* [TASK GOAL] Return the data verbatim, without pictures.

* [DATASET ENTRIES]
· · · · · · ·
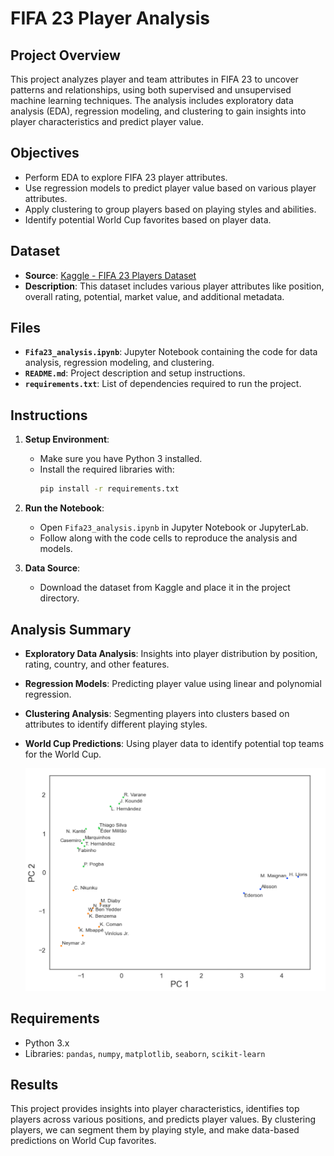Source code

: 
# FIFA 23 Player Analysis

## Project Overview
This project analyzes player and team attributes in FIFA 23 to uncover patterns and relationships, using both supervised and unsupervised machine learning techniques. The analysis includes exploratory data analysis (EDA), regression modeling, and clustering to gain insights into player characteristics and predict player value.

## Objectives
- Perform EDA to explore FIFA 23 player attributes.
- Use regression models to predict player value based on various player attributes.
- Apply clustering to group players based on playing styles and abilities.
- Identify potential World Cup favorites based on player data.

## Dataset
- **Source**: [Kaggle - FIFA 23 Players Dataset](https://www.kaggle.com/datasets/sanjeetsinghnaik/fifa-23-players-dataset)
- **Description**: This dataset includes various player attributes like position, overall rating, potential, market value, and additional metadata.

## Files
- **`Fifa23_analysis.ipynb`**: Jupyter Notebook containing the code for data analysis, regression modeling, and clustering.
- **`README.md`**: Project description and setup instructions.
- **`requirements.txt`**: List of dependencies required to run the project.

## Instructions
1. **Setup Environment**:
   - Make sure you have Python 3 installed.
   - Install the required libraries with:
     ```bash
     pip install -r requirements.txt
     ```

2. **Run the Notebook**:
   - Open `Fifa23_analysis.ipynb` in Jupyter Notebook or JupyterLab.
   - Follow along with the code cells to reproduce the analysis and models.

3. **Data Source**:
   - Download the dataset from Kaggle and place it in the project directory.

## Analysis Summary
- **Exploratory Data Analysis**: Insights into player distribution by position, rating, country, and other features.
- **Regression Models**: Predicting player value using linear and polynomial regression.
- **Clustering Analysis**: Segmenting players into clusters based on attributes to identify different playing styles.
- **World Cup Predictions**: Using player data to identify potential top teams for the World Cup.

  ![Unsupervised](Unsupervised.png)


## Requirements
- Python 3.x
- Libraries: `pandas`, `numpy`, `matplotlib`, `seaborn`, `scikit-learn`

## Results
This project provides insights into player characteristics, identifies top players across various positions, and predicts player values. By clustering players, we can segment them by playing style, and make data-based predictions on World Cup favorites.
· · · · · · ·
* [REPLY TO THE TASK]
Source code

: 
# FIFA 23 Player Analysis

## Project Overview
This project analyzes player and team attributes in FIFA 23 to uncover patterns and relationships, using both supervised and unsupervised machine learning techniques. The analysis includes exploratory data analysis (EDA), regression modeling, and clustering to gain insights into player characteristics and predict player value.

## Objectives
- Perform EDA to explore FIFA 23 player attributes.
- Use regression models to predict player value based on various player attributes.
- Apply clustering to group players based on playing styles and abilities.
- Identify potential World Cup favorites based on player data.

## Dataset
- **Source**: [Kaggle - FIFA 23 Players Dataset](https://www.kaggle.com/datasets/sanjeetsinghnaik/fifa-23-players-dataset)
- **Description**: This dataset includes various player attributes like position, overall rating, potential, market value, and additional metadata.

## Files
- **`Fifa23_analysis.ipynb`**: Jupyter Notebook containing the code for data analysis, regression modeling, and clustering.
- **`README.md`**: Project description and setup instructions.
- **`requirements.txt`**: List of dependencies required to run the project.

## Instructions
1. **Setup Environment**:
   - Make sure you have Python 3 installed.
   - Install the required libraries with:
     ```bash
     pip install -r requirements.txt
     ```

2. **Run the Notebook**:
   - Open `Fifa23_analysis.ipynb` in Jupyter Notebook or JupyterLab.
   - Follow along with the code cells to reproduce the analysis and models.

3. **Data Source**:
   - Download the dataset from Kaggle and place it in the project directory.

## Analysis Summary
- **Exploratory Data Analysis**: Insights into player distribution by position, rating, country, and other features.
- **Regression Models**: Predicting player value using linear and polynomial regression.
- **Clustering Analysis**: Segmenting players into clusters based on attributes to identify different playing styles.
- **World Cup Predictions**: Using player data to identify potential top teams for the World Cup.

  ![Unsupervised](Unsupervised.png)


## Requirements
- Python 3.x
- Libraries: `pandas`, `numpy`, `matplotlib`, `seaborn`, `scikit-learn`

## Results
This project provides insights into player characteristics, identifies top players across various positions, and predicts player values. By clustering players, we can segment them by playing style, and make data-based predictions on World Cup favorites.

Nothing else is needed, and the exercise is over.